__Source data__:

=== Begin Enclosure ===

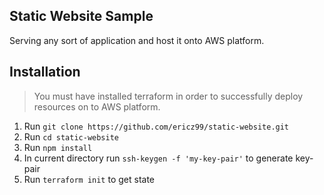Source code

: ## Static Website Sample

Serving any sort of application and host it onto AWS platform.

## Installation

> You must have installed terraform in order to successfully deploy resources on to AWS platform.

1. Run `git clone https://github.com/ericz99/static-website.git`
2. Run `cd static-website`
3. Run `npm install`
4. In current directory run `ssh-keygen -f 'my-key-pair'` to generate key-pair
5. Run `terraform init` to get state
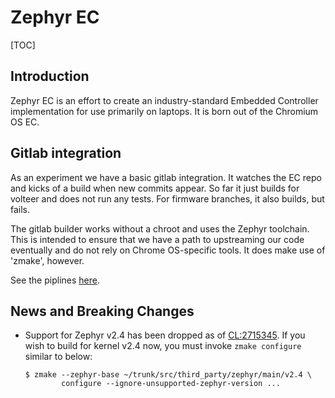 # Zephyr EC

[TOC]

## Introduction

Zephyr EC is an effort to create an industry-standard Embedded Controller
implementation for use primarily on laptops. It is born out of the Chromium OS
EC.

## Gitlab integration

As an experiment we have a basic gitlab integration. It watches the EC repo and
kicks of a build when new commits appear. So far it just builds for volteer and
does not run any tests. For firmware branches, it also builds, but fails.

The gitlab builder works without a chroot and uses the Zephyr toolchain. This
is intended to ensure that we have a path to upstreaming our code eventually and
do not rely on Chrome OS-specific tools. It does make use of 'zmake', however.

See the piplines [here](https://gitlab.com/zephyr-ec/ec/-/pipelines).

## News and Breaking Changes

* Support for Zephyr v2.4 has been dropped as of
  [CL:2715345](https://crrev.com/c/2715345).  If you wish to build for
  kernel v2.4 now, you must invoke `zmake configure` similar to below:

      $ zmake --zephyr-base ~/trunk/src/third_party/zephyr/main/v2.4 \
              configure --ignore-unsupported-zephyr-version ...
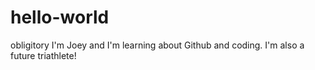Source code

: # hello-world
obligitory
I'm Joey and I'm learning about Github and coding. I'm also a future triathlete!
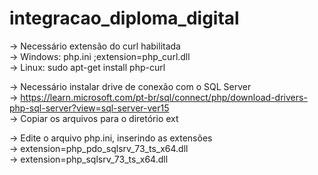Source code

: # integracao_diploma_digital

-> Necessário extensão do curl habilitada <br>
    -> Windows:  php.ini ;extension=php_curl.dll <br>
    -> Linux: sudo apt-get install php-curl <br>

-> Necessário instalar drive de conexão com o SQL Server <br>
    -> https://learn.microsoft.com/pt-br/sql/connect/php/download-drivers-php-sql-server?view=sql-server-ver15 <br>
    -> Copiar os arquivos para o diretório ext <br>

-> Edite o arquivo php.ini, inserindo as extensões <br>
    -> extension=php_pdo_sqlsrv_73_ts_x64.dll <br>
    -> extension=php_sqlsrv_73_ts_x64.dll <br>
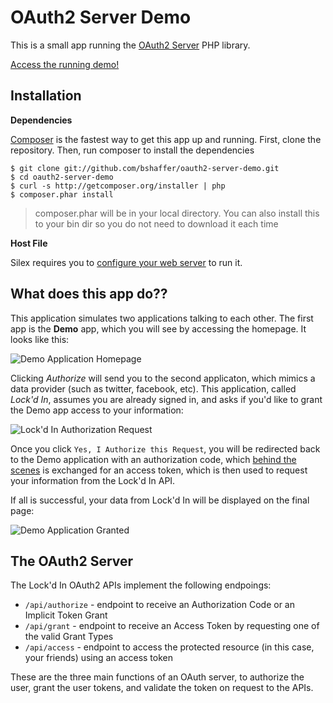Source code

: OAuth2 Server Demo
==================

This is a small app running the [OAuth2 Server](https://github.com/bshaffer/oauth2-server-php) PHP library.

[Access the running demo!](http://brentertainment.com/oauth2/)

Installation
------------

**Dependencies**

[Composer](http://getcomposer.org/) is the fastest way to get this app up and running.  First, clone the repository.
Then, run composer to install the dependencies

    $ git clone git://github.com/bshaffer/oauth2-server-demo.git
    $ cd oauth2-server-demo
    $ curl -s http://getcomposer.org/installer | php
    $ composer.phar install

> composer.phar will be in your local directory.  You can also install this to your bin dir so you do not need to download it each time

**Host File**

Silex requires you to [configure your web server](http://silex.sensiolabs.org/doc/web_servers.html) to run it.

What does this app do??
-----------------------

This application simulates two applications talking to each other. The first app is the **Demo** app, which you will see
by accessing the homepage.  It looks like this:

![Demo Application Homepage](http://brentertainment.com/other/screenshots/demoapp-authorize.png)

Clicking *Authorize* will send you to the second applicaton, which mimics a data provider (such as twitter, facebook, etc).
This application, called *Lock'd In*, assumes you are already signed in, and asks if you'd like to grant the Demo app access
to your information:

![Lock'd In Authorization Request](http://brentertainment.com/other/screenshots/lockdin-authorize.png)

Once you click `Yes, I Authorize this Request`, you will be redirected back to the Demo application with an authorization
code, which [behind the scenes](https://github.com/bshaffer/oauth2-server-demo/blob/master/src/Demo/DemoControllerProvider.php)
is exchanged for an access token, which is then used to request your information from the Lock'd In API.

If all is successful, your data from Lock'd In will be displayed on the final page:

![Demo Application Granted](http://brentertainment.com/other/screenshots/demoapp-granted.png)

The OAuth2 Server
-----------------

The Lock'd In OAuth2 APIs implement the following endpoings:

   * `/api/authorize` - endpoint to receive an Authorization Code or an Implicit Token Grant
   * `/api/grant`     - endpoint to receive an Access Token by requesting one of the valid Grant Types
   * `/api/access`    - endpoint to access the protected resource (in this case, your friends) using an access token

These are the three main functions of an OAuth server, to authorize the user, grant the user tokens, and validate the token on
request to the APIs.

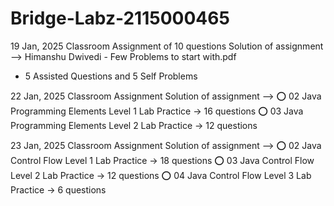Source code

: ﻿# Bridge-Labz-2115000465

19 Jan, 2025
Classroom Assignment of 10 questions
Solution of assignment --> Himanshu Dwivedi - Few Problems to start with.pdf
- 5 Assisted Questions and 5 Self Problems


22 Jan, 2025
Classroom Assignment
Solution of assignment --> 
⭕ 02 Java Programming Elements Level 1 Lab Practice  -> 16 questions
⭕ 03 Java Programming Elements Level 2 Lab Practice  -> 12 questions


23 Jan, 2025
Classroom Assignment 
Solution of assignment --> 
⭕ 02 Java Control Flow Level 1 Lab Practice  -> 18 questions
⭕ 03 Java Control Flow Level 2 Lab Practice  -> 12 questions
⭕ 04 Java Control Flow Level 3 Lab Practice  -> 6 questions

=== End Enclosure ===

__Your task__: Could you set down every entry again exactly as written, leaving out any pictures?

__Output of the task__:
Source code

: ## Static Website Sample

Serving any sort of application and host it onto AWS platform.

## Installation

> You must have installed terraform in order to successfully deploy resources on to AWS platform.

1. Run `git clone https://github.com/ericz99/static-website.git`
2. Run `cd static-website`
3. Run `npm install`
4. In current directory run `ssh-keygen -f 'my-key-pair'` to generate key-pair
5. Run `terraform init` to get state
 # Zephyr EC

[TOC]

## Introduction

Zephyr EC is an effort to create an industry-standard Embedded Controller
implementation for use primarily on laptops. It is born out of the Chromium OS
EC.

## Gitlab integration

As an experiment we have a basic gitlab integration. It watches the EC repo and
kicks of a build when new commits appear. So far it just builds for volteer and
does not run any tests. For firmware branches, it also builds, but fails.

The gitlab builder works without a chroot and uses the Zephyr toolchain. This
is intended to ensure that we have a path to upstreaming our code eventually and
do not rely on Chrome OS-specific tools. It does make use of 'zmake', however.

See the piplines [here](https://gitlab.com/zephyr-ec/ec/-/pipelines).

## News and Breaking Changes

* Support for Zephyr v2.4 has been dropped as of
  [CL:2715345](https://crrev.com/c/2715345).  If you wish to build for
  kernel v2.4 now, you must invoke `zmake configure` similar to below:

      $ zmake --zephyr-base ~/trunk/src/third_party/zephyr/main/v2.4 \
              configure --ignore-unsupported-zephyr-version ...
Source code

: # hello-world
obligitory
I'm Joey and I'm learning about Github and coding. I'm also a future triathlete!
Source code

: # integracao_diploma_digital

-> Necessário extensão do curl habilitada <br>
    -> Windows:  php.ini ;extension=php_curl.dll <br>
    -> Linux: sudo apt-get install php-curl <br>

-> Necessário instalar drive de conexão com o SQL Server <br>
    -> https://learn.microsoft.com/pt-br/sql/connect/php/download-drivers-php-sql-server?view=sql-server-ver15 <br>
    -> Copiar os arquivos para o diretório ext <br>

-> Edite o arquivo php.ini, inserindo as extensões <br>
    -> extension=php_pdo_sqlsrv_73_ts_x64.dll <br>
    -> extension=php_sqlsrv_73_ts_x64.dll <br>
Source code

: OAuth2 Server Demo
==================

This is a small app running the [OAuth2 Server](https://github.com/bshaffer/oauth2-server-php) PHP library.

[Access the running demo!](http://brentertainment.com/oauth2/)

Installation
------------

**Dependencies**

[Composer](http://getcomposer.org/) is the fastest way to get this app up and running.  First, clone the repository.
Then, run composer to install the dependencies

    $ git clone git://github.com/bshaffer/oauth2-server-demo.git
    $ cd oauth2-server-demo
    $ curl -s http://getcomposer.org/installer | php
    $ composer.phar install

> composer.phar will be in your local directory.  You can also install this to your bin dir so you do not need to download it each time

**Host File**

Silex requires you to [configure your web server](http://silex.sensiolabs.org/doc/web_servers.html) to run it.

What does this app do??
-----------------------

This application simulates two applications talking to each other. The first app is the **Demo** app, which you will see
by accessing the homepage.  It looks like this:

![Demo Application Homepage](http://brentertainment.com/other/screenshots/demoapp-authorize.png)

Clicking *Authorize* will send you to the second applicaton, which mimics a data provider (such as twitter, facebook, etc).
This application, called *Lock'd In*, assumes you are already signed in, and asks if you'd like to grant the Demo app access
to your information:

![Lock'd In Authorization Request](http://brentertainment.com/other/screenshots/lockdin-authorize.png)

Once you click `Yes, I Authorize this Request`, you will be redirected back to the Demo application with an authorization
code, which [behind the scenes](https://github.com/bshaffer/oauth2-server-demo/blob/master/src/Demo/DemoControllerProvider.php)
is exchanged for an access token, which is then used to request your information from the Lock'd In API.

If all is successful, your data from Lock'd In will be displayed on the final page:

![Demo Application Granted](http://brentertainment.com/other/screenshots/demoapp-granted.png)

The OAuth2 Server
-----------------

The Lock'd In OAuth2 APIs implement the following endpoings:

   * `/api/authorize` - endpoint to receive an Authorization Code or an Implicit Token Grant
   * `/api/grant`     - endpoint to receive an Access Token by requesting one of the valid Grant Types
   * `/api/access`    - endpoint to access the protected resource (in this case, your friends) using an access token

These are the three main functions of an OAuth server, to authorize the user, grant the user tokens, and validate the token on
request to the APIs.

Source code

: ﻿# Bridge-Labz-2115000465

19 Jan, 2025
Classroom Assignment of 10 questions
Solution of assignment --> Himanshu Dwivedi - Few Problems to start with.pdf
- 5 Assisted Questions and 5 Self Problems


22 Jan, 2025
Classroom Assignment
Solution of assignment --> 
⭕ 02 Java Programming Elements Level 1 Lab Practice  -> 16 questions
⭕ 03 Java Programming Elements Level 2 Lab Practice  -> 12 questions


23 Jan, 2025
Classroom Assignment 
Solution of assignment --> 
⭕ 02 Java Control Flow Level 1 Lab Practice  -> 18 questions
⭕ 03 Java Control Flow Level 2 Lab Practice  -> 12 questions
⭕ 04 Java Control Flow Level 3 Lab Practice  -> 6 questions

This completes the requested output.